To Be Loved Without Condition...

Everyone wants to be loved without condition. Guess what- You are! From Tullian Tchividjian at Liberate:
Have you ever done something that won almost unanimous praise? Did the experience teach you what it taught me? That almost unanimous isn’t worth much?
As a pastor, I get a lot of feedback on things our church does, whether it’s my sermon , or the music , or some other choice I’ve made, like what I wore or my hair. I’ve been blessed to have had many people compliment me on the way things are done at our church. Occasionally, though, someone will have a criticism. And you know what? The criticisms are far more memorable than the compliments.
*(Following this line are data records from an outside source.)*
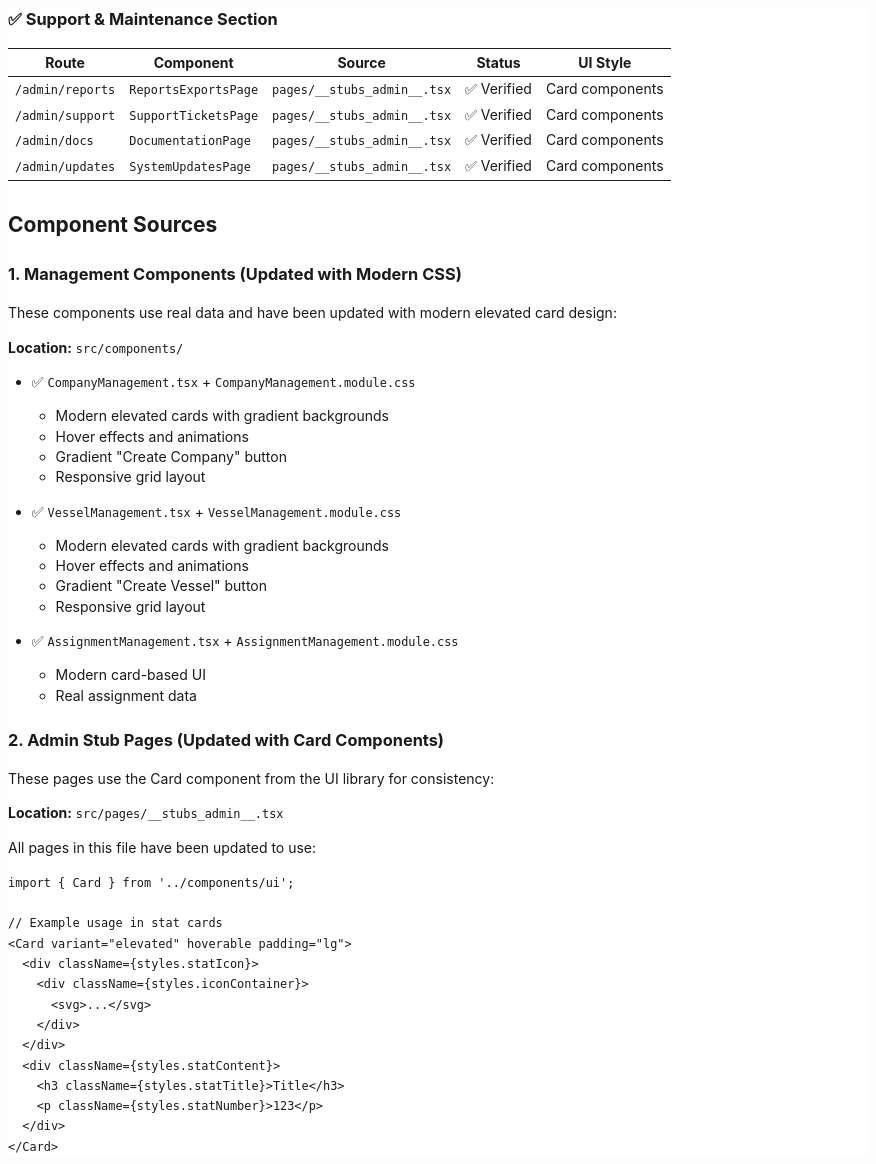### ✅ Support & Maintenance Section

| Route | Component | Source | Status | UI Style |
|-------|-----------|--------|--------|----------|
| `/admin/reports` | `ReportsExportsPage` | `pages/__stubs_admin__.tsx` | ✅ Verified | Card components |
| `/admin/support` | `SupportTicketsPage` | `pages/__stubs_admin__.tsx` | ✅ Verified | Card components |
| `/admin/docs` | `DocumentationPage` | `pages/__stubs_admin__.tsx` | ✅ Verified | Card components |
| `/admin/updates` | `SystemUpdatesPage` | `pages/__stubs_admin__.tsx` | ✅ Verified | Card components |

## Component Sources

### 1. Management Components (Updated with Modern CSS)
These components use real data and have been updated with modern elevated card design:

**Location:** `src/components/`

- ✅ `CompanyManagement.tsx` + `CompanyManagement.module.css`
  - Modern elevated cards with gradient backgrounds
  - Hover effects and animations
  - Gradient "Create Company" button
  - Responsive grid layout

- ✅ `VesselManagement.tsx` + `VesselManagement.module.css`
  - Modern elevated cards with gradient backgrounds
  - Hover effects and animations
  - Gradient "Create Vessel" button
  - Responsive grid layout

- ✅ `AssignmentManagement.tsx` + `AssignmentManagement.module.css`
  - Modern card-based UI
  - Real assignment data

### 2. Admin Stub Pages (Updated with Card Components)
These pages use the Card component from the UI library for consistency:

**Location:** `src/pages/__stubs_admin__.tsx`

All pages in this file have been updated to use:
```tsx
import { Card } from '../components/ui';

// Example usage in stat cards
<Card variant="elevated" hoverable padding="lg">
  <div className={styles.statIcon}>
    <div className={styles.iconContainer}>
      <svg>...</svg>
    </div>
  </div>
  <div className={styles.statContent}>
    <h3 className={styles.statTitle}>Title</h3>
    <p className={styles.statNumber}>123</p>
  </div>
</Card>
```
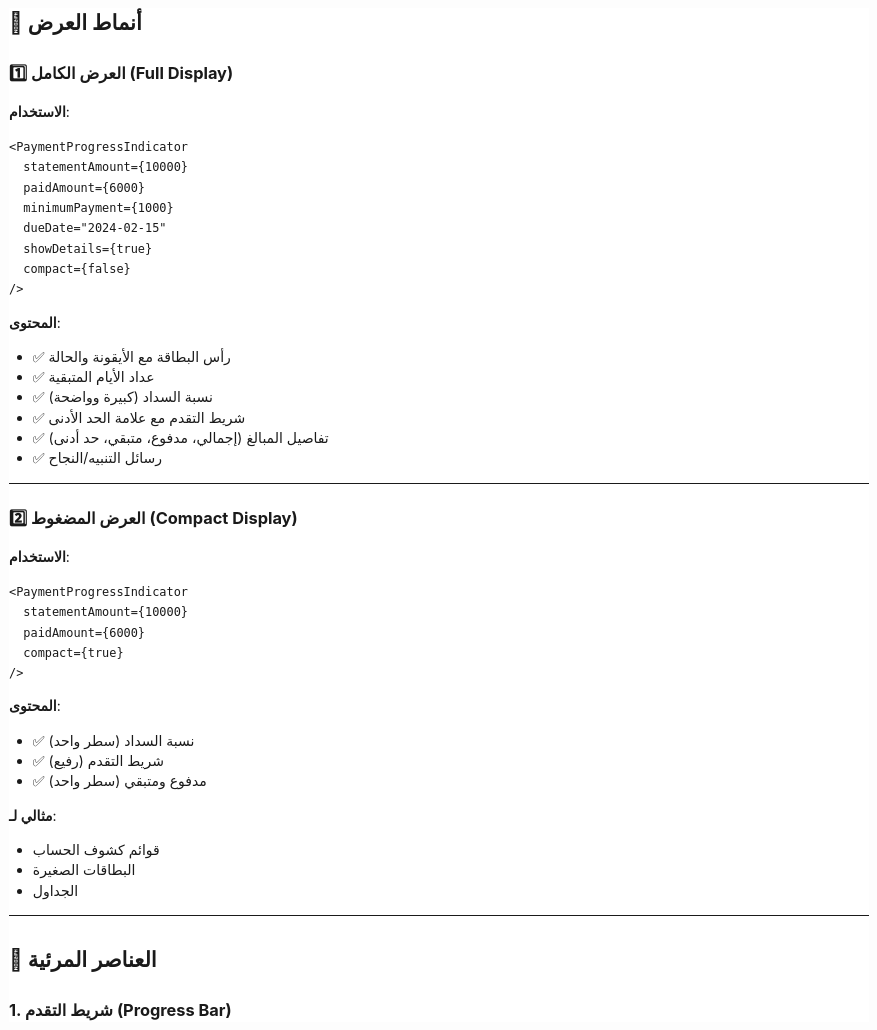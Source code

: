 
## 📱 أنماط العرض

### 1️⃣ العرض الكامل (Full Display)

**الاستخدام**:
```tsx
<PaymentProgressIndicator
  statementAmount={10000}
  paidAmount={6000}
  minimumPayment={1000}
  dueDate="2024-02-15"
  showDetails={true}
  compact={false}
/>
```

**المحتوى**:
- ✅ رأس البطاقة مع الأيقونة والحالة
- ✅ عداد الأيام المتبقية
- ✅ نسبة السداد (كبيرة وواضحة)
- ✅ شريط التقدم مع علامة الحد الأدنى
- ✅ تفاصيل المبالغ (إجمالي، مدفوع، متبقي، حد أدنى)
- ✅ رسائل التنبيه/النجاح

---

### 2️⃣ العرض المضغوط (Compact Display)

**الاستخدام**:
```tsx
<PaymentProgressIndicator
  statementAmount={10000}
  paidAmount={6000}
  compact={true}
/>
```

**المحتوى**:
- ✅ نسبة السداد (سطر واحد)
- ✅ شريط التقدم (رفيع)
- ✅ مدفوع ومتبقي (سطر واحد)

**مثالي لـ**:
- قوائم كشوف الحساب
- البطاقات الصغيرة
- الجداول

---

## 🎨 العناصر المرئية

### 1. شريط التقدم (Progress Bar)
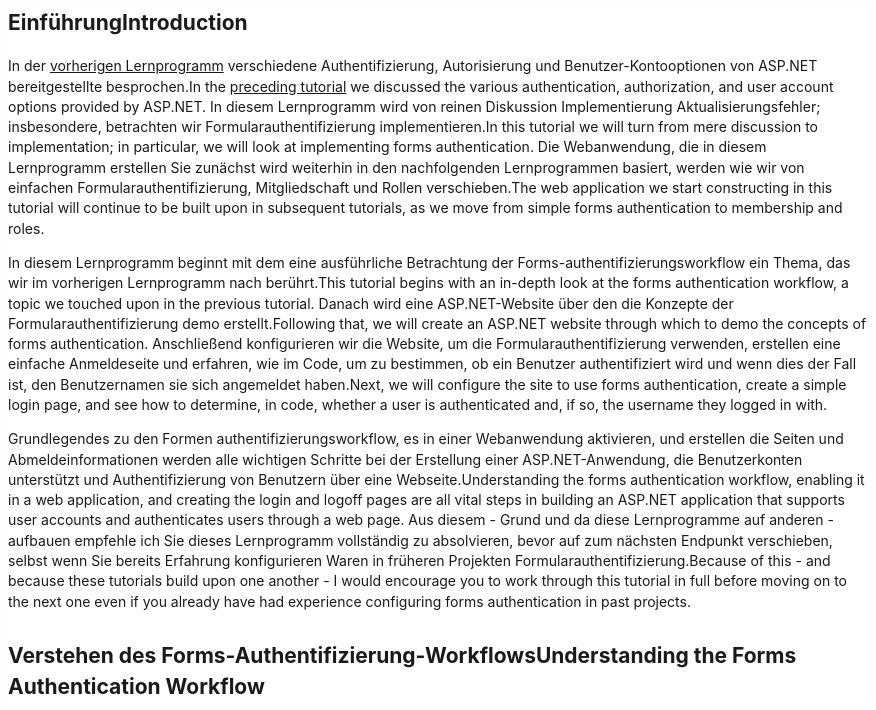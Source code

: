 
## <a name="introduction"></a><span data-ttu-id="4504f-110">Einführung</span><span class="sxs-lookup"><span data-stu-id="4504f-110">Introduction</span></span>

<span data-ttu-id="4504f-111">In der [vorherigen Lernprogramm](security-basics-and-asp-net-support-vb.md) verschiedene Authentifizierung, Autorisierung und Benutzer-Kontooptionen von ASP.NET bereitgestellte besprochen.</span><span class="sxs-lookup"><span data-stu-id="4504f-111">In the [preceding tutorial](security-basics-and-asp-net-support-vb.md) we discussed the various authentication, authorization, and user account options provided by ASP.NET.</span></span> <span data-ttu-id="4504f-112">In diesem Lernprogramm wird von reinen Diskussion Implementierung Aktualisierungsfehler; insbesondere, betrachten wir Formularauthentifizierung implementieren.</span><span class="sxs-lookup"><span data-stu-id="4504f-112">In this tutorial we will turn from mere discussion to implementation; in particular, we will look at implementing forms authentication.</span></span> <span data-ttu-id="4504f-113">Die Webanwendung, die in diesem Lernprogramm erstellen Sie zunächst wird weiterhin in den nachfolgenden Lernprogrammen basiert, werden wie wir von einfachen Formularauthentifizierung, Mitgliedschaft und Rollen verschieben.</span><span class="sxs-lookup"><span data-stu-id="4504f-113">The web application we start constructing in this tutorial will continue to be built upon in subsequent tutorials, as we move from simple forms authentication to membership and roles.</span></span>

<span data-ttu-id="4504f-114">In diesem Lernprogramm beginnt mit dem eine ausführliche Betrachtung der Forms-authentifizierungsworkflow ein Thema, das wir im vorherigen Lernprogramm nach berührt.</span><span class="sxs-lookup"><span data-stu-id="4504f-114">This tutorial begins with an in-depth look at the forms authentication workflow, a topic we touched upon in the previous tutorial.</span></span> <span data-ttu-id="4504f-115">Danach wird eine ASP.NET-Website über den die Konzepte der Formularauthentifizierung demo erstellt.</span><span class="sxs-lookup"><span data-stu-id="4504f-115">Following that, we will create an ASP.NET website through which to demo the concepts of forms authentication.</span></span> <span data-ttu-id="4504f-116">Anschließend konfigurieren wir die Website, um die Formularauthentifizierung verwenden, erstellen eine einfache Anmeldeseite und erfahren, wie im Code, um zu bestimmen, ob ein Benutzer authentifiziert wird und wenn dies der Fall ist, den Benutzernamen sie sich angemeldet haben.</span><span class="sxs-lookup"><span data-stu-id="4504f-116">Next, we will configure the site to use forms authentication, create a simple login page, and see how to determine, in code, whether a user is authenticated and, if so, the username they logged in with.</span></span>

<span data-ttu-id="4504f-117">Grundlegendes zu den Formen authentifizierungsworkflow, es in einer Webanwendung aktivieren, und erstellen die Seiten und Abmeldeinformationen werden alle wichtigen Schritte bei der Erstellung einer ASP.NET-Anwendung, die Benutzerkonten unterstützt und Authentifizierung von Benutzern über eine Webseite.</span><span class="sxs-lookup"><span data-stu-id="4504f-117">Understanding the forms authentication workflow, enabling it in a web application, and creating the login and logoff pages are all vital steps in building an ASP.NET application that supports user accounts and authenticates users through a web page.</span></span> <span data-ttu-id="4504f-118">Aus diesem - Grund und da diese Lernprogramme auf anderen - aufbauen empfehle ich Sie dieses Lernprogramm vollständig zu absolvieren, bevor auf zum nächsten Endpunkt verschieben, selbst wenn Sie bereits Erfahrung konfigurieren Waren in früheren Projekten Formularauthentifizierung.</span><span class="sxs-lookup"><span data-stu-id="4504f-118">Because of this - and because these tutorials build upon one another - I would encourage you to work through this tutorial in full before moving on to the next one even if you already have had experience configuring forms authentication in past projects.</span></span>

## <a name="understanding-the-forms-authentication-workflow"></a><span data-ttu-id="4504f-119">Verstehen des Forms-Authentifizierung-Workflows</span><span class="sxs-lookup"><span data-stu-id="4504f-119">Understanding the Forms Authentication Workflow</span></span>

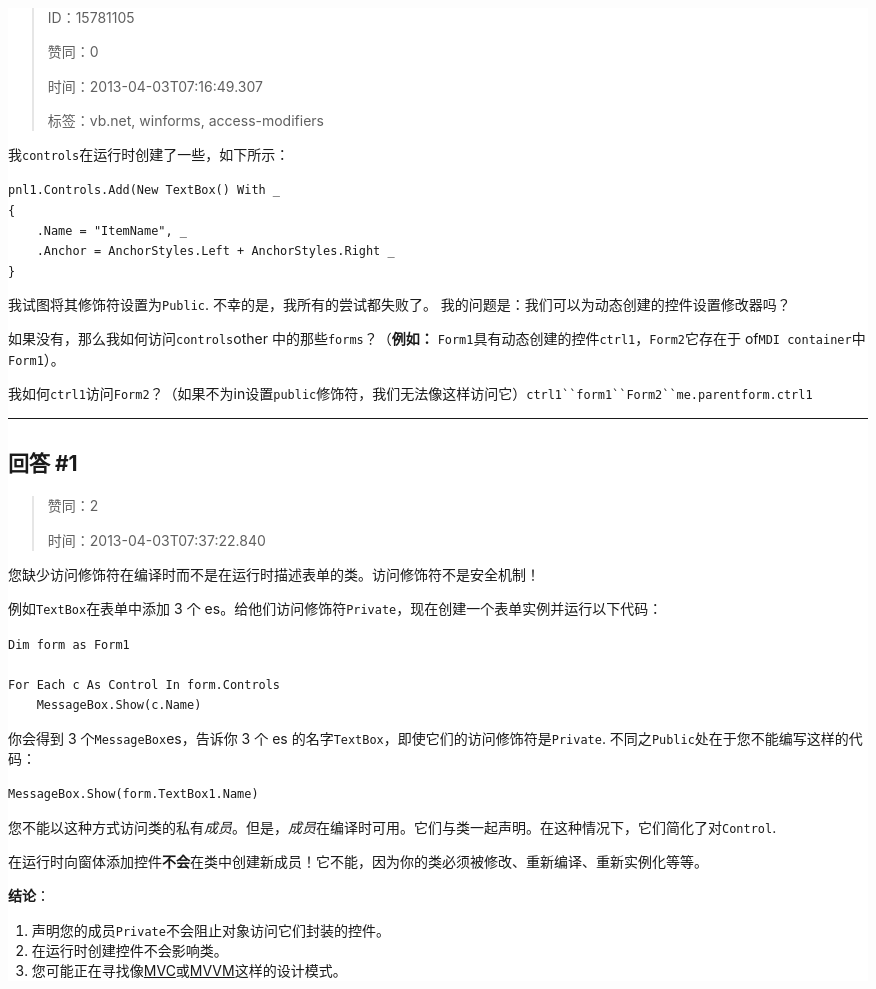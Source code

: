 > ID：15781105
> 
> 赞同：0
> 
> 时间：2013-04-03T07:16:49.307
> 
> 标签：vb.net, winforms, access-modifiers

我`controls`在运行时创建了一些，如下所示：

```
pnl1.Controls.Add(New TextBox() With _
{
    .Name = "ItemName", _
    .Anchor = AnchorStyles.Left + AnchorStyles.Right _
} 
```

我试图将其修饰符设置为`Public`. 不幸的是，我所有的尝试都失败了。
我的问题是：我们可以为动态创建的控件设置修改器吗？

如果没有，那么我如何访问`controls`other 中的那些`forms`？（**例如：** `Form1`具有动态创建的控件`ctrl1`，`Form2`它存在于 of`MDI container`中`Form1`）。

我如何`ctrl1`访问`Form2`？（如果不为in设置`public`修饰符，我们无法像这样访问它）`ctrl1``form1``Form2``me.parentform.ctrl1`

* * *

## 回答 #1

> 赞同：2
> 
> 时间：2013-04-03T07:37:22.840

您缺少访问修饰符在编译时而不是在运行时描述表单的类。访问修饰符不是安全机制！

例如`TextBox`在表单中添加 3 个 es。给他们访问修饰符`Private`，现在创建一个表单实例并运行以下代码：

```
Dim form as Form1

For Each c As Control In form.Controls
    MessageBox.Show(c.Name) 
```

你会得到 3 个`MessageBox`es，告诉你 3 个 es 的名字`TextBox`，即使它们的访问修饰符是`Private`. 不同之`Public`处在于您不能编写这样的代码：

```
MessageBox.Show(form.TextBox1.Name) 
```

您不能以这种方式访问​​类的私有*成员*。但是，*成员*在编译时可用。它们与类一起声明。在这种情况下，它们简化了对`Control`.

在运行时向窗体添加控件**不会**在类中创建新成员！它不能，因为你的类必须被修改、重新编译、重新实例化等等。

**结论**：

1.  声明您的成员`Private`不会阻止对象访问它们封装的控件。
2.  在运行时创建控件不会影响类。
3.  您可能正在寻找像[MVC](http://en.wikipedia.org/wiki/Model_View_ViewModel)或[MVVM](http://en.wikipedia.org/wiki/Model%E2%80%93view%E2%80%93controller)这样的设计模式。
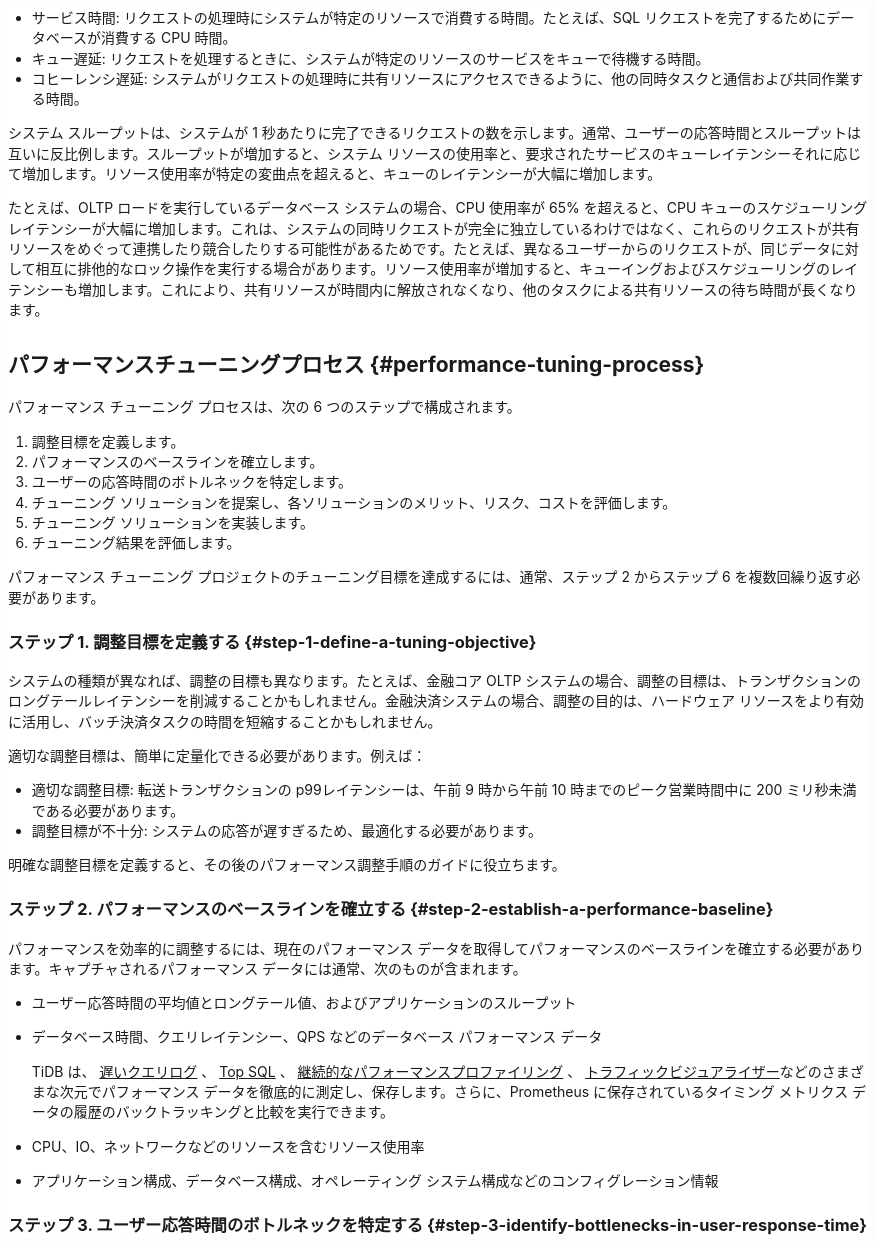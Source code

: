 -   サービス時間: リクエストの処理時にシステムが特定のリソースで消費する時間。たとえば、SQL リクエストを完了するためにデータベースが消費する CPU 時間。
-   キュー遅延: リクエストを処理するときに、システムが特定のリソースのサービスをキューで待機する時間。
-   コヒーレンシ遅延: システムがリクエストの処理時に共有リソースにアクセスできるように、他の同時タスクと通信および共同作業する時間。

システム スループットは、システムが 1 秒あたりに完了できるリクエストの数を示します。通常、ユーザーの応答時間とスループットは互いに反比例します。スループットが増加すると、システム リソースの使用率と、要求されたサービスのキューレイテンシーそれに応じて増加します。リソース使用率が特定の変曲点を超えると、キューのレイテンシーが大幅に増加します。

たとえば、OLTP ロードを実行しているデータベース システムの場合、CPU 使用率が 65% を超えると、CPU キューのスケジューリングレイテンシーが大幅に増加します。これは、システムの同時リクエストが完全に独立しているわけではなく、これらのリクエストが共有リソースをめぐって連携したり競合したりする可能性があるためです。たとえば、異なるユーザーからのリクエストが、同じデータに対して相互に排他的なロック操作を実行する場合があります。リソース使用率が増加すると、キューイングおよびスケジューリングのレイテンシーも増加します。これにより、共有リソースが時間内に解放されなくなり、他のタスクによる共有リソースの待ち時間が長くなります。

## パフォーマンスチューニングプロセス {#performance-tuning-process}

パフォーマンス チューニング プロセスは、次の 6 つのステップで構成されます。

1.  調整目標を定義します。
2.  パフォーマンスのベースラインを確立します。
3.  ユーザーの応答時間のボトルネックを特定します。
4.  チューニング ソリューションを提案し、各ソリューションのメリット、リスク、コストを評価します。
5.  チューニング ソリューションを実装します。
6.  チューニング結果を評価します。

パフォーマンス チューニング プロジェクトのチューニング目標を達成するには、通常、ステップ 2 からステップ 6 を複数回繰り返す必要があります。

### ステップ 1. 調整目標を定義する {#step-1-define-a-tuning-objective}

システムの種類が異なれば、調整の目標も異なります。たとえば、金融コア OLTP システムの場合、調整の目標は、トランザクションのロングテールレイテンシーを削減することかもしれません。金融決済システムの場合、調整の目的は、ハードウェア リソースをより有効に活用し、バッチ決済タスクの時間を短縮することかもしれません。

適切な調整目標は、簡単に定量化できる必要があります。例えば：

-   適切な調整目標: 転送トランザクションの p99レイテンシーは、午前 9 時から午前 10 時までのピーク営業時間中に 200 ミリ秒未満である必要があります。
-   調整目標が不十分: システムの応答が遅すぎるため、最適化する必要があります。

明確な調整目標を定義すると、その後のパフォーマンス調整手順のガイドに役立ちます。

### ステップ 2. パフォーマンスのベースラインを確立する {#step-2-establish-a-performance-baseline}

パフォーマンスを効率的に調整するには、現在のパフォーマンス データを取得してパフォーマンスのベースラインを確立する必要があります。キャプチャされるパフォーマンス データには通常、次のものが含まれます。

-   ユーザー応答時間の平均値とロングテール値、およびアプリケーションのスループット

-   データベース時間、クエリレイテンシー、QPS などのデータベース パフォーマンス データ

    TiDB は、 [遅いクエリログ](/identify-slow-queries.md) 、 [Top SQL](/dashboard/top-sql.md) 、 [継続的なパフォーマンスプロファイリング](/dashboard/continuous-profiling.md) 、 [トラフィックビジュアライザー](/dashboard/dashboard-key-visualizer.md)などのさまざまな次元でパフォーマンス データを徹底的に測定し、保存します。さらに、Prometheus に保存されているタイミング メトリクス データの履歴のバックトラッキングと比較を実行できます。

-   CPU、IO、ネットワークなどのリソースを含むリソース使用率

-   アプリケーション構成、データベース構成、オペレーティング システム構成などのコンフィグレーション情報

### ステップ 3. ユーザー応答時間のボトルネックを特定する {#step-3-identify-bottlenecks-in-user-response-time}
I think this is true for everyone. It seems like ninety-nine compliments can be swallowed up by one bit of criticism. It just goes to show you: pure and perfect love is what we long for most. Not love with a “but” or love with a footnote. In other words, it is only perfect love that can cast out fear.
So why are we still afraid of God?
To borrow the language of John’s first letter, we fear because we “have not been perfected in love.” Our loving is still addicted to the reactions we get. I love the positive comments, but that love dies under the poison of criticism. In other words, our love is reactive. We love the things that appear to be loving us, and hate the things that we think hate us. We assume that because this is the way we relate to the rest of the world—and the way the world relates to us—that this must be the way of God, too.
But God loves differently than we do: we love, in fact, “because he first loved us.” This wonderful sentence shows us more than the source of our loving—though it shows us that. That God loved us first means that he loved us before our performance. When someone walks up to me, I reserve my love until I hear what they have to say. God lavishes his love on us whether we’re good or bad, to him or to each other. We are only capable of love because of this radical, one-way love of God, a love that doesn’t depend on anything I might give or withhold.
The deepest cry of the human heart is to be loved without condition, no matter what. The gospel of grace announces that you are.